For identical data one should see a significant speed increase of some 50% at least, although that may depend on the type of data inserted. This evaluation speaks of 500% compared to non-batched operations, but that's not much of a proof. You could provoke a database error for a defined number of rows on insert and then check the exception raised (should be some BatchUpdateException
) and the actual number of rows processed. That might be enough of evidence that batching took place at the client side.

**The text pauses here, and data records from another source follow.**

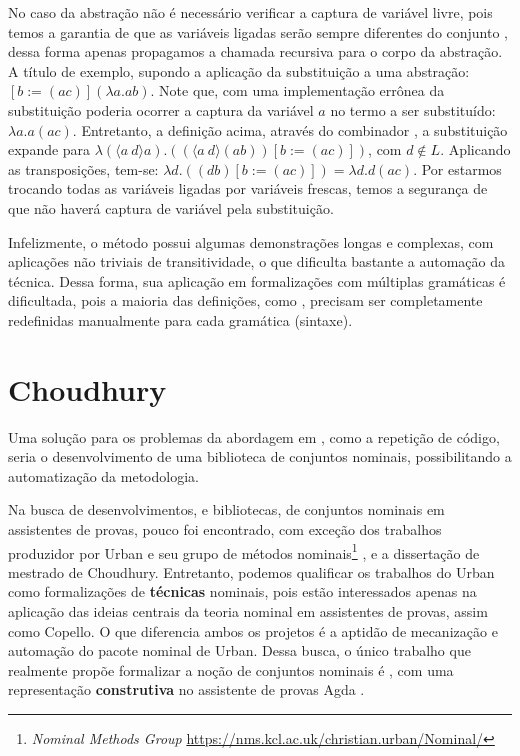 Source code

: No caso da abstração não é necessário verificar a captura de variável livre, pois temos a garantia de que as variáveis ligadas serão sempre diferentes do conjunto , dessa forma apenas propagamos a chamada recursiva para o corpo da abstração. A título de exemplo, supondo a aplicação da substituição a uma abstração: $[b := (ac)](\lambda a . ab)$. Note que, com uma implementação errônea da substituição poderia ocorrer a captura da variável $a$ no termo a ser substituído: $\lambda a . a(ac)$. Entretanto, a definição acima, através do combinador , a substituição expande para $\lambda (\langle a~d \rangle a) . ((\langle a~d \rangle (ab))[b := (ac)])$, com $d \notin L$. Aplicando as transposições, tem-se: $\lambda d . ((db)[b := (ac)]) = \lambda d . d(ac)$. Por estarmos trocando todas as variáveis ligadas por variáveis frescas, temos a segurança de que não haverá captura de variável pela substituição. 

Infelizmente, o método possui algumas demonstrações longas e complexas, com aplicações não triviais de transitividade, o que dificulta bastante a automação da técnica. Dessa forma, sua aplicação em formalizações com múltiplas gramáticas é dificultada, pois a maioria das definições, como , precisam ser completamente redefinidas manualmente para cada gramática (sintaxe).

\section{Choudhury}\label{sec:choudhury}
Uma solução para os problemas da abordagem em \cite{Copello2016}, como a repetição de código, seria o desenvolvimento de uma biblioteca de conjuntos nominais, possibilitando a automatização da metodologia.

Na busca de desenvolvimentos, e bibliotecas, de conjuntos nominais em assistentes de provas, pouco foi encontrado, com exceção dos trabalhos produzidor por Urban e seu grupo de métodos nominais\footnote{\textit{Nominal Methods Group} \url{https://nms.kcl.ac.uk/christian.urban/Nominal/}} \cite{Urban2008,Urban2005,Urban2006,Huffman2010,Urban2011}, e a dissertação de mestrado de Choudhury\cite{Choudhury2015}. Entretanto,
podemos qualificar os trabalhos do Urban como formalizações de \textbf{técnicas} nominais, pois estão interessados apenas na aplicação das ideias centrais da teoria nominal em assistentes de provas, assim como Copello. O que diferencia ambos os projetos é a aptidão de mecanização e automação do pacote nominal de Urban. Dessa busca, o único trabalho que realmente propõe formalizar a noção de conjuntos nominais é \cite{Choudhury2015}, com uma representação \textbf{construtiva} no assistente de provas Agda \cite{Bove2009}.

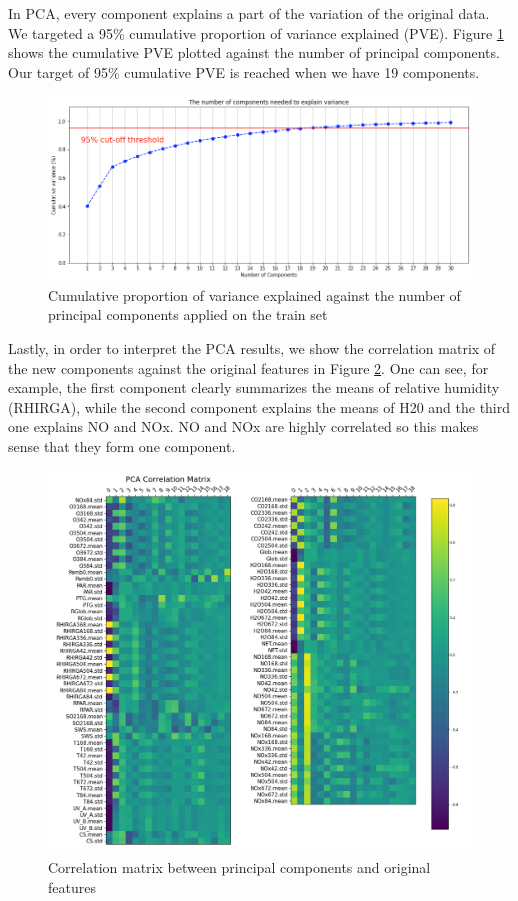 In PCA, every component explains a part of the variation of the original data. We targeted a 95\% cumulative proportion of variance explained (PVE). Figure \ref{fig:pve} shows the cumulative PVE plotted against the number of principal components. Our target of 95\% cumulative PVE is reached when we have 19 components.

\begin{figure}
   \centering
   \includegraphics[width=\textwidth]{images/cumulative_pve.png}
   \caption{Cumulative proportion of variance explained against the number of principal components applied on the train set}
   \label{fig:pve}
\end{figure}

Lastly, in order to interpret the PCA results, we show the correlation matrix of the new components against the original features in Figure \ref{fig:pca_correlation_matrix}. One can see, for example, the first component clearly summarizes the means of relative humidity (RHIRGA), while the second component explains the means of H20 and the third one explains NO and NOx. NO and NOx are highly correlated so this makes sense that they form one component.

\begin{figure}
   \centering
   \includegraphics[width=\textwidth]{images/pca_correlation_matrix.png}
   \caption{Correlation matrix between principal components and original features}
   \label{fig:pca_correlation_matrix}
\end{figure}
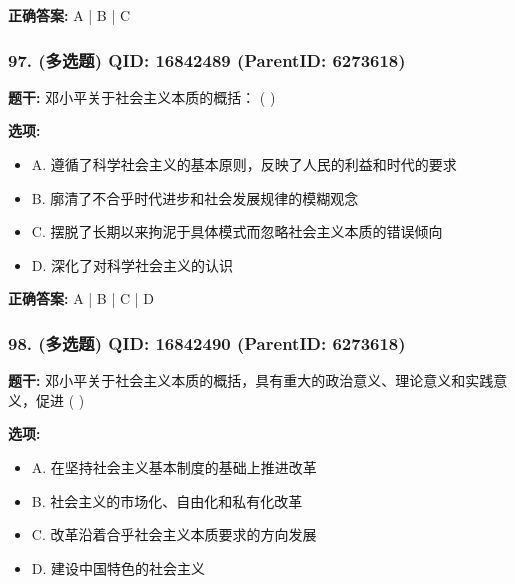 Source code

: \documentclass[12pt,UTF8]{ctexart}
\begin{document}
\textbf{正确答案:}
A | B | C

\vspace{0.3em}\hrulefill\vspace{0.7em}

\subsubsection*{97. (多选题) \small QID: 16842489 (ParentID: 6273618)}

\textbf{题干:}
邓小平关于社会主义本质的概括： ( )



\textbf{选项:}
\begin{itemize}[leftmargin=*]

  \item A. 遵循了科学社会主义的基本原则，反映了人民的利益和时代的要求

  \item B. 廓清了不合乎时代进步和社会发展规律的模糊观念

  \item C. 摆脱了长期以来拘泥于具体模式而忽略社会主义本质的错误倾向

  \item D. 深化了对科学社会主义的认识

\end{itemize}

\textbf{正确答案:}
A | B | C | D

\vspace{0.3em}\hrulefill\vspace{0.7em}

\subsubsection*{98. (多选题) \small QID: 16842490 (ParentID: 6273618)}

\textbf{题干:}
邓小平关于社会主义本质的概括，具有重大的政治意义、理论意义和实践意义，促进 ( )



\textbf{选项:}
\begin{itemize}[leftmargin=*]

  \item A. 在坚持社会主义基本制度的基础上推进改革

  \item B. 社会主义的市场化、自由化和私有化改革

  \item C. 改革沿着合乎社会主义本质要求的方向发展

  \item D. 建设中国特色的社会主义

\end{itemize}
\end{document}
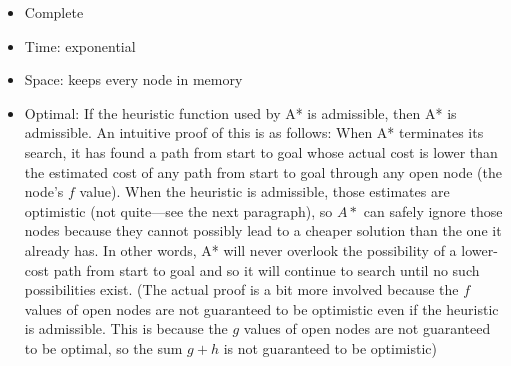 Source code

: \begin{itemize}
  \item Complete
  \item Time: exponential
  \item Space: keeps every node in memory
  \item Optimal: If the heuristic function used by A* is
    admissible, then A* is admissible. 
    An intuitive proof of this is as follows: When
    A* terminates its search, it has found a path from start to
    goal whose actual cost is lower than the estimated cost of
    any path from start to goal through any open node (the node's
    $f$ value). 
    When the heuristic is admissible, those estimates are
    optimistic (not quite—see the next paragraph), so $A*$ can
    safely ignore those nodes because they cannot possibly lead
    to a cheaper solution than the one it already has. 
    In other words, A* will never overlook the
    possibility of a lower-cost path from start to goal and so it
    will continue to search until no such possibilities exist.
    (The actual proof is a bit more involved because the
    $f$ values of open nodes are not guaranteed to
    be optimistic even if the heuristic is admissible. This is
    because the $g$ values of open nodes are not guaranteed to be
    optimal, so the sum $g+h$ is not guaranteed to be optimistic)
\end{itemize}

Also a breakpoint in the jdbc code may do, OraclePreparedStatement.sendBatch()
would be a candidate I guess. And perhaps you could debug the oracle executable. You'd have to use a connection that doesn't use the thin client, like you do (jdbc:oracle:thin...
), but the OCI client (oracle call interface), the call you're searching for is OCIBindArrayOfStruct
. For the db server side I have no idea honestly. Perhaps one could sniff out the IP traffic to determine the number of requests per n rows.
As far as I'm concerned, I took the speed up for identical data as sufficient evidence, that batching took place. And even if it didn't, just the speed up was all I needed.